What you will do
Word for word, restate every entry shown below.

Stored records
+ + + +
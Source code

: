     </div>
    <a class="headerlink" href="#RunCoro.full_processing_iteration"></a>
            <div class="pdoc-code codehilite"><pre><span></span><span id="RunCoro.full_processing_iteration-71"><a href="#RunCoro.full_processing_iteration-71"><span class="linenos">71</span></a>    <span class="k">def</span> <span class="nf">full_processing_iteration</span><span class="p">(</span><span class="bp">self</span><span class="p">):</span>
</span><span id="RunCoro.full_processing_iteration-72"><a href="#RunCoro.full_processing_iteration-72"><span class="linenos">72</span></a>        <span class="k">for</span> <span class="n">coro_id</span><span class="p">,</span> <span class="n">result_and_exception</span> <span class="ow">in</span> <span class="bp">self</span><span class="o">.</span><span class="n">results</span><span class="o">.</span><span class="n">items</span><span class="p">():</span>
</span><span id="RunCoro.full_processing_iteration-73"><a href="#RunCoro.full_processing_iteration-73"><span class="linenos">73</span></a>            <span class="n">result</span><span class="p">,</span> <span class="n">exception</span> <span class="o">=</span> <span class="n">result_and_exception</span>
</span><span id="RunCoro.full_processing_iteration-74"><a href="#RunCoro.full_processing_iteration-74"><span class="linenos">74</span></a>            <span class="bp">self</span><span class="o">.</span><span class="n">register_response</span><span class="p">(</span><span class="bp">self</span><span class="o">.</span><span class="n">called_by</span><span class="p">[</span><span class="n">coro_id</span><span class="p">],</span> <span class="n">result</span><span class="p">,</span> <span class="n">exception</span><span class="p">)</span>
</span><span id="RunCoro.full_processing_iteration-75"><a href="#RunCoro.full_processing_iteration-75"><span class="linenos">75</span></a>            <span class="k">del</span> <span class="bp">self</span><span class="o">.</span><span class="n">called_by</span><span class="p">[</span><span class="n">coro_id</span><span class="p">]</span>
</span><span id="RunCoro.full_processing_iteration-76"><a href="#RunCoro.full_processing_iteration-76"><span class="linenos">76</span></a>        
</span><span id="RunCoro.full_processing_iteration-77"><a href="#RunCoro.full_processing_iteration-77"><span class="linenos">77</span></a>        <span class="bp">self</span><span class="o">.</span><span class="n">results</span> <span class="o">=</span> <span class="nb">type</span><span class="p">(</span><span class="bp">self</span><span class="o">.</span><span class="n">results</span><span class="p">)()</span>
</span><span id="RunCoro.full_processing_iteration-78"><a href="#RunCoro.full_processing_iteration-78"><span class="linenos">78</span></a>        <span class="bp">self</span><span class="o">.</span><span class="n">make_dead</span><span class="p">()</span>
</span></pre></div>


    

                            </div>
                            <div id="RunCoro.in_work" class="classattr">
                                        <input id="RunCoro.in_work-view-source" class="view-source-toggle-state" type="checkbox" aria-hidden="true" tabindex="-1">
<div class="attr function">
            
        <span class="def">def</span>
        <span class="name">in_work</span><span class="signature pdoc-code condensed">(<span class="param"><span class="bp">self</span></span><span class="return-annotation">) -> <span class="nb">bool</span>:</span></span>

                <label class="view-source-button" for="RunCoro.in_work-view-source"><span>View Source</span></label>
+ + + +
Output for this task
Source code

:     </div>
    <a class="headerlink" href="#RunCoro.full_processing_iteration"></a>
            <div class="pdoc-code codehilite"><pre><span></span><span id="RunCoro.full_processing_iteration-71"><a href="#RunCoro.full_processing_iteration-71"><span class="linenos">71</span></a>    <span class="k">def</span> <span class="nf">full_processing_iteration</span><span class="p">(</span><span class="bp">self</span><span class="p">):</span>
</span><span id="RunCoro.full_processing_iteration-72"><a href="#RunCoro.full_processing_iteration-72"><span class="linenos">72</span></a>        <span class="k">for</span> <span class="n">coro_id</span><span class="p">,</span> <span class="n">result_and_exception</span> <span class="ow">in</span> <span class="bp">self</span><span class="o">.</span><span class="n">results</span><span class="o">.</span><span class="n">items</span><span class="p">():</span>
</span><span id="RunCoro.full_processing_iteration-73"><a href="#RunCoro.full_processing_iteration-73"><span class="linenos">73</span></a>            <span class="n">result</span><span class="p">,</span> <span class="n">exception</span> <span class="o">=</span> <span class="n">result_and_exception</span>
</span><span id="RunCoro.full_processing_iteration-74"><a href="#RunCoro.full_processing_iteration-74"><span class="linenos">74</span></a>            <span class="bp">self</span><span class="o">.</span><span class="n">register_response</span><span class="p">(</span><span class="bp">self</span><span class="o">.</span><span class="n">called_by</span><span class="p">[</span><span class="n">coro_id</span><span class="p">],</span> <span class="n">result</span><span class="p">,</span> <span class="n">exception</span><span class="p">)</span>
</span><span id="RunCoro.full_processing_iteration-75"><a href="#RunCoro.full_processing_iteration-75"><span class="linenos">75</span></a>            <span class="k">del</span> <span class="bp">self</span><span class="o">.</span><span class="n">called_by</span><span class="p">[</span><span class="n">coro_id</span><span class="p">]</span>
</span><span id="RunCoro.full_processing_iteration-76"><a href="#RunCoro.full_processing_iteration-76"><span class="linenos">76</span></a>        
</span><span id="RunCoro.full_processing_iteration-77"><a href="#RunCoro.full_processing_iteration-77"><span class="linenos">77</span></a>        <span class="bp">self</span><span class="o">.</span><span class="n">results</span> <span class="o">=</span> <span class="nb">type</span><span class="p">(</span><span class="bp">self</span><span class="o">.</span><span class="n">results</span><span class="p">)()</span>
</span><span id="RunCoro.full_processing_iteration-78"><a href="#RunCoro.full_processing_iteration-78"><span class="linenos">78</span></a>        <span class="bp">self</span><span class="o">.</span><span class="n">make_dead</span><span class="p">()</span>
</span></pre></div>


    

                            </div>
                            <div id="RunCoro.in_work" class="classattr">
                                        <input id="RunCoro.in_work-view-source" class="view-source-toggle-state" type="checkbox" aria-hidden="true" tabindex="-1">
<div class="attr function">
            
        <span class="def">def</span>
        <span class="name">in_work</span><span class="signature pdoc-code condensed">(<span class="param"><span class="bp">self</span></span><span class="return-annotation">) -> <span class="nb">bool</span>:</span></span>

                <label class="view-source-button" for="RunCoro.in_work-view-source"><span>View Source</span></label>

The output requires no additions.